Ever since his election as leader, Ed Miliband has been courting the Lib Dems. Actually, he hasn’t so much courted them as strutted across the dancefloor and declared: “Get your coat, love, you’ve scored.”
In the first months after his victory there were speeches, videos, letters, all appealing to the disillusioned Liberal masses to leap aboard his new political bandwagon. And, by and large, it was successful, as Nick Clegg’s polls went into free-fall and Labour HQ collapsed under the weight of new applications for Labour Party membership.
Then, it seemed like a straightforward, if audacious, political smash-and-grab raid. Get as many Lib Dem votes in the bank before spinning the getaway car around and starting to case Cameron’s joint. But that hasn’t happened. Ed has continued to work the Liberal left flank while studiously ignoring calls to start pitching to discontented Conservatives.

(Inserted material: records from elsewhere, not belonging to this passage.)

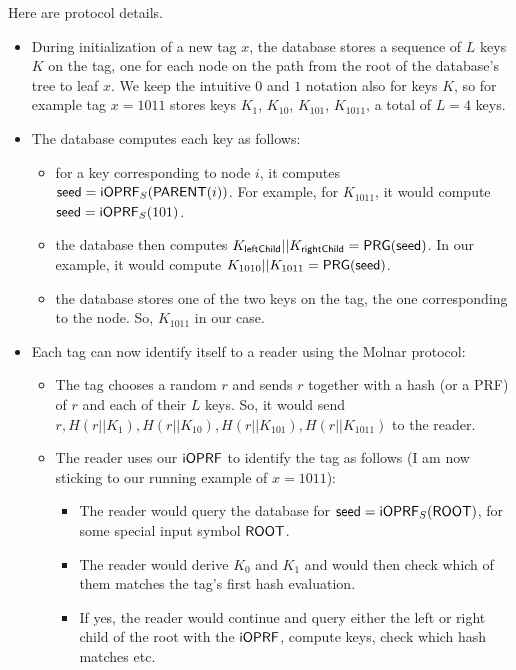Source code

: \documentclass{article}
\begin{document}
Here are protocol details.
\begin{itemize}

\item During initialization of a new tag $x$, the database stores a
  sequence of $L$ keys $K$ on the tag, one for each node on the path from
  the root of the database's tree to leaf $x$. We keep the intuitive $0$
  and $1$ notation also for keys $K$, so for example tag $x = 1011$ stores
  keys $K_1$, $K_{10}$, $K_{101}$, $K_{1011}$, a total of $L=4$ keys.

\item The database computes each key as follows:  
\begin{itemize}
\item for a key corresponding to node $i$, it computes $\mathsf{seed} =
  \mathsf{i}\mathsf{OPRF}_S(\mathsf{PARENT}(i))$. For example, for $K_{1011}$, it would
  compute $\mathsf{seed} = \mathsf{i}\mathsf{OPRF}_S(101)$.

\item the database then computes
  $K_{\mathsf{leftChild}}||K_{\mathsf{rightChild}} = \mathsf{PRG}(\mathsf{seed})$. In
  our example, it would compute $K_{1010}||K_{1011} = \mathsf{PRG}(\mathsf{seed})$.

\item the database stores one of the two keys on the tag, the one corresponding to the node. So, $K_{1011}$ in our case.
\end{itemize}

\item Each tag can now identify itself to a reader using the Molnar protocol:

  \begin{itemize}
\item The tag chooses a random $r$ and sends $r$ together with a hash (or a PRF) of $r$ and each of their $L$ keys. So, it would send $r, H(r||K_1), H(r||K_{10}), H(r||K_{101}), H(r||K_{1011})$ to the reader.

\item The reader uses our $\mathsf{i}\mathsf{OPRF}$ to identify the tag as follows (I am now sticking to our running example of $x=1011$):
  \begin{itemize}
    
\item The reader would query the database for $\mathsf{seed} =
  \mathsf{i}\mathsf{OPRF}_S(\mathsf{ROOT})$, for some special input symbol $\mathsf{ROOT}$.

\item The reader would derive $K_0$ and $K_1$ and would then check which of them matches the tag's first hash evaluation. 

\item If yes, the reader would continue and query either the left or right child of the root with the $\mathsf{i}\mathsf{OPRF}$, compute keys, check which hash matches etc.
\end{itemize}
  \end{itemize}
\end{itemize}
\end{document}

At first I thought this was just tactical: take the easy pickings offered by Clegg’s internal and external unpopularity. I also though it was pretty lazy politics, Ed playing safe and going with the leftward grain of Labour thinking. But it’s clear there’s a broader strategy behind it.
For one thing, despite Labour’s local election boost, the feeling within the Miliband camp is that a Labour majority at the next election remains a very tall order indeed. The cat Peter Hain let out of the bag earlier in the year, when he said, “I think, actually, that it’s going to be very hard for any party to win an outright majority at the next election… But I think we can be the biggest party,” is still purring soundly on the sofa of the Labour leader’s Norman Shaw office.
Then there was the revelation earlier in the month that the business secretary Vince Cable is now in “regular touch” with Miliband. That’s a relatively new, and significant, backchannel, given that in 2010 Miliband was calling for Cable’s sacking over his News International intervention. But a lot of water has flowed under a lot of bridges since.
Miliband’s game plan is pretty clear. He’s looking to hoover up as many Lib Dem switchers as possible this side of the election, but he’s also giving himself the political space to reach out to them if that election sees him fall short of outright victory. And by doing it in an increasingly public way, he’s also hoping to stir up a bit of bother for Clegg in the meantime.
The problem is that not everyone in Miliband’s party is as enamored with this strategy as he is. A couple of weeks ago Progress published an article from former minister Joan Ryan, warning of “the hidden majority myth”.
“The reason this notion of only targeting former Liberal Democrat voters is so attractive is because it speaks to our political comfort zone,” she argued, “and allows us to indulge in the idea that the reason we lost the last election was because we were not Labour enough.” And Ryan’s is not an isolated voice.
There are also a number of practical policy obstacles. Labour’s relationship with the unions, sacrosanct to many in the party, is anathema to many Lib Dems.
There is also strong anti-European sentiment building up on the Labour left again, which does not sit easily with Lib Dem thinking. And there remain questions over constitutional reform, in particular what price, post the AV debacle, the Lib Dems will seek to exact from any future Lib-Lab coalition.
But coalition talk is on the agenda. And if Ed Miliband, Vince Cable, Chuka Umunna and David Laws were to find themselves on a Tuscan hillside, they’d probably get on like a house on fire.
What Ed Balls and Nick Clegg would make of that cosy gathering is another question. But no longer just an academic one.